Genome-wide association study of post COVID-19 syndrome in a population-based cohort in Germany, 2025, Russ+

Abstract:
If health impairments due to coronavirus disease 2019 (COVID-19) persist for 12 weeks or longer, patients are diagnosed with Post-COVID Syndrome (PCS), or Long-COVID. Although the COVID-19 pandemic has largely subsided in 2024, PCS is still a major health burden worldwide, and identifying potential genetic modifiers of PCS remains of great clinical and scientific interest.

We therefore performed a case-control type genome-wide association study (GWAS) of three recently developed PCS (severity) scores in 2,247 participants of COVIDOM, a prospective, multi-centre, population-based cohort study of SARS-CoV-2-infected individuals in Germany. Each PCS score originally represented the weighted sum of the binary indicators of all, or a subset, of 12 PCS symptom complexes, assessed six months or later after the PCR test-confirmed SARS-CoV-2 infection of a participant.

For various methodical reasons, however, the PCS scores were dichotomized along their respective median values in the present study, prior to the GWAS. Of the 6,383,167 single nucleotide polymorphisms included, various variants were found to be associated with at least one of the PCS scores, although not at the stringent genome-wide statistical significance level of 5 × 10− 8. With p = 6.6 × 10− 8, however, the genotype-phenotype association of SNP rs9792535 at position chr9:127,166,653 narrowly missed this threshold.

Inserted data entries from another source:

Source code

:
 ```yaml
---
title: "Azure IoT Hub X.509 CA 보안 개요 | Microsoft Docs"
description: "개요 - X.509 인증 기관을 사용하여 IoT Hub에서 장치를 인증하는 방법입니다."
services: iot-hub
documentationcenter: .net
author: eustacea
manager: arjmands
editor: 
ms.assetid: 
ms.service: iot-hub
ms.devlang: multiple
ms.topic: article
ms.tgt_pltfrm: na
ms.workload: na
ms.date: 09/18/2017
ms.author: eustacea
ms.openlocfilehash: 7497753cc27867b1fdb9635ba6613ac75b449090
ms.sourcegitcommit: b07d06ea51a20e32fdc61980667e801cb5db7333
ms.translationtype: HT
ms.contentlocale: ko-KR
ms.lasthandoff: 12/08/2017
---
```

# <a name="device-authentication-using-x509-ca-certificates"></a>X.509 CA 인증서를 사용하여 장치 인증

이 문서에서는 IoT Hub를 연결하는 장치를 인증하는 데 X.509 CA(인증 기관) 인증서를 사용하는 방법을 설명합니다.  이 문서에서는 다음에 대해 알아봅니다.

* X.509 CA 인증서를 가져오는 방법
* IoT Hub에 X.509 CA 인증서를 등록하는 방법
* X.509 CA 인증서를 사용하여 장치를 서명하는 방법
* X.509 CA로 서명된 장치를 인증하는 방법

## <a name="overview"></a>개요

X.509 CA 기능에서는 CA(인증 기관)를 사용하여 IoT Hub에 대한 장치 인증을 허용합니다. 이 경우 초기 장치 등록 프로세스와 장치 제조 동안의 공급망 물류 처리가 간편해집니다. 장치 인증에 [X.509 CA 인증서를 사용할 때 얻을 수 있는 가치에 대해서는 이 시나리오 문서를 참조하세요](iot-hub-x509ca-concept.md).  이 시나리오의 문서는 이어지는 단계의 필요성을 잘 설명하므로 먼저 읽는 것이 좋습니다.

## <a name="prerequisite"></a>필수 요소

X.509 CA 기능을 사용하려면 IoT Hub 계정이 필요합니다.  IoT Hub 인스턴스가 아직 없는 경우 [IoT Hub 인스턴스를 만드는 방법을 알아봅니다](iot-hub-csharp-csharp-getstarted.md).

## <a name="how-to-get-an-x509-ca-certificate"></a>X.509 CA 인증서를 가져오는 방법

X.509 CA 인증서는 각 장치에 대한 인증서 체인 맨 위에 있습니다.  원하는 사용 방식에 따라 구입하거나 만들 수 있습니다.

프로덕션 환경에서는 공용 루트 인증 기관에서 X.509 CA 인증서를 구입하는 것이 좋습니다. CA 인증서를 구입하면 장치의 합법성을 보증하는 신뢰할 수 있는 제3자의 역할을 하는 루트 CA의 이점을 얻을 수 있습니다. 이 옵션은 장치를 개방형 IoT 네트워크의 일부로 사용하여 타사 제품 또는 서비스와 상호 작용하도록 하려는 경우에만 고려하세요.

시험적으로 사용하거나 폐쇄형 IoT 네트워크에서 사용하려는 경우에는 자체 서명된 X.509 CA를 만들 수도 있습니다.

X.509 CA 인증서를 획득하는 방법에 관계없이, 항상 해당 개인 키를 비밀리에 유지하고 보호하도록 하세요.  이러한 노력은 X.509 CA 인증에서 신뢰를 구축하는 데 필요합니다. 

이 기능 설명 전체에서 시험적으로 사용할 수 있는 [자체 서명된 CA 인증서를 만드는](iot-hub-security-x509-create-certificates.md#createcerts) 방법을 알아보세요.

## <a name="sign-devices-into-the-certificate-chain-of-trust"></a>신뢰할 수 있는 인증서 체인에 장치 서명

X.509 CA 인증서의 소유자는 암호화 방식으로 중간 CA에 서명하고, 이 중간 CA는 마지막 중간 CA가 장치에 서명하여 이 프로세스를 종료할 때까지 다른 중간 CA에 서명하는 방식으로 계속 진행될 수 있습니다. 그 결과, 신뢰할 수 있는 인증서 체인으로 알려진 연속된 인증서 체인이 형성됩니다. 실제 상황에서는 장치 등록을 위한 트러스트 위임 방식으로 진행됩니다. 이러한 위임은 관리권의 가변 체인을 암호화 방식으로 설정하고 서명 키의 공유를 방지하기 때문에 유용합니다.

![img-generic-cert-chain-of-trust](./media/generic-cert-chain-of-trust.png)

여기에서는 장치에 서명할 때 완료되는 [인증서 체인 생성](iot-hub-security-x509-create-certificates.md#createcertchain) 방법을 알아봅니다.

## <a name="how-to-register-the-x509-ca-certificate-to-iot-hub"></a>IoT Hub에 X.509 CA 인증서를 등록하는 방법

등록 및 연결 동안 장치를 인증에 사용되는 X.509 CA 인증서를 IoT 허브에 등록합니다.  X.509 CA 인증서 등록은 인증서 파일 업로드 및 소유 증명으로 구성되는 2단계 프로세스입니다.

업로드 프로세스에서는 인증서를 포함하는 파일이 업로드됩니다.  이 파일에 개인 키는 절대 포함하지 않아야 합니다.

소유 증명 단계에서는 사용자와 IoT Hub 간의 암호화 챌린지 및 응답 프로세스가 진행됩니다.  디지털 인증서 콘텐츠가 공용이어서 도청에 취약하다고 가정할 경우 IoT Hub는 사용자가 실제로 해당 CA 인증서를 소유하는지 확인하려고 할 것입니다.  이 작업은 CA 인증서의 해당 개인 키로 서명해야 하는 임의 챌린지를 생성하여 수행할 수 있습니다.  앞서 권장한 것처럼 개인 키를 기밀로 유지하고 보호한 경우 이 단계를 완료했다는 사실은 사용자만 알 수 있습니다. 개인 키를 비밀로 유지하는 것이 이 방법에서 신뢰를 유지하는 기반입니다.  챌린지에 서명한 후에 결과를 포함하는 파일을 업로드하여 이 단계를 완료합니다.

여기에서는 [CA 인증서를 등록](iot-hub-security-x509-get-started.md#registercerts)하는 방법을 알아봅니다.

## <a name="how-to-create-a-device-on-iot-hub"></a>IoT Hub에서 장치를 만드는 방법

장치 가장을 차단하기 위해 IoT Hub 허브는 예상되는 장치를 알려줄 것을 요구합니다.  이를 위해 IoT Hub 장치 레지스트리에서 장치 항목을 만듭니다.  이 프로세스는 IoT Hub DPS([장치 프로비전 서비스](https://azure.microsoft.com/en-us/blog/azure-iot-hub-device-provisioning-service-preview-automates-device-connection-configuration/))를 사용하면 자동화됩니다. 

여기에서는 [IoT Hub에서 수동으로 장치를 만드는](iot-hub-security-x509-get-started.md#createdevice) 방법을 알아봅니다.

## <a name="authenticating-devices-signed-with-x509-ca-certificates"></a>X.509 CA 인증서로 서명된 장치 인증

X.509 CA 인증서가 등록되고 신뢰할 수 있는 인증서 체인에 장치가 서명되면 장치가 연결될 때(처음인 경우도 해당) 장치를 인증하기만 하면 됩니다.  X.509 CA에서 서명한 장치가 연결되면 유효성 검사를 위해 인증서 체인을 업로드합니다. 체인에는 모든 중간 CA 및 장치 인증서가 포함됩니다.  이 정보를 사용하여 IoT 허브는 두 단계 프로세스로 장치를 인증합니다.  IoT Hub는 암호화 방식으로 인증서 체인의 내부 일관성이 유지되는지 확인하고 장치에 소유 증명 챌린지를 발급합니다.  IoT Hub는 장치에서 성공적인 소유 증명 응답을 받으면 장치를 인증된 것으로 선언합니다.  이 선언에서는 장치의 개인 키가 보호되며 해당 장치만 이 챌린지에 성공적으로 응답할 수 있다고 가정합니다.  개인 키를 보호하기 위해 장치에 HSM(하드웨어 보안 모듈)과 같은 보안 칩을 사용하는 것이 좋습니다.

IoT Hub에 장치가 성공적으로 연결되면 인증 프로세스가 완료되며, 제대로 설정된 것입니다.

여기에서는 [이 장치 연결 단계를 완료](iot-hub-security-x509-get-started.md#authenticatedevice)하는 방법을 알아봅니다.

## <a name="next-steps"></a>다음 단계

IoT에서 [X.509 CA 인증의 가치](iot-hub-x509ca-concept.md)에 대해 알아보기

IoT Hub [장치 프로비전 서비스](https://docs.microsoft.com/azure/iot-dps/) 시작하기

The SNP is located in a region including the NEK6, PSMB7 and ADGRD2 genes which, however, does not immediately suggest an etiological connection to PCS. As regards functional plausibility, variants of a possible effect mapped to the olfactory receptor gene region (lead SNP rs10893121 at position chr11:123,854,744; p = 2.5 × 10− 6). Impairment of smell and taste is a pathognomonic feature of both, acute COVID-19 and PCS, and our results suggest that this connection may have a genetic basis.

Three other genotype-phenotype associations pointed towards a possible etiological role in PCS of cellular virus repression (CHD6 gene region), activation of macrophages (SLC7A2) and the release of virus particles from infected cells (ARHGAP44). All other gene regions highlighted by our GWAS did not relate to pathophysiological processes currently discussed for PCS. Therefore, and because the genotype-phenotype associations observed in our GWAS were generally not very strong, the complexity of the genetic background of PCS appears to be as high as that of most other multifactorial traits in humans.

Link | PDF (Nature Scientific Reports, May 2025, open access)

 

Has it? Maybe we’re switching from Pandemic to Endemic but the virus is still there and a major risk for many.

That’s more of a reason to look into it no? If we only accept evidence that bolsters our pet theories and ignore the ones that don’t, progress will be difficult.

 

So in this GWAS none of the things found to be significant in the other GWAS by Lammi et al are significant here (and obviously vice versa). It does seem that this study has some strengths that Lammi et al doesn't have (for instance 6 months vs 3 months are considered to be LC).

They use 3 different PCS scores here which are developed in:
-Subdomains of Post-COVID-Syndrome (PCS) -- A Population-Based Study, Bahmer, Scheibenbogen et al
-Severity, predictors and clinical correlates of Post-COVID syndrome (PCS) in Germany: A prospective, multi-centre..., 2022, Bahmer et al

Since they are getting different results per score they used also that seems to indicate that the choice of definition is influencial in driving their results to some extent, so what associations are they picking up on or are they all rather arbitrary?

One should expect that those that had a severe acute infection should have genes that have been found to be associated to more severe acute infections (and if not the results could be rather interesting)? Perhaps a nice sanity check to do and to see how those results would line up with the results of Lammi et al who found signals that were predominantly also related to a severe acute infection (the sample size however would be very small).

 

Probably insufficiently powered (not large enough) to provide accurate results.

 

A very low number of controls were used for GWAS. That seems to be a red flag for me.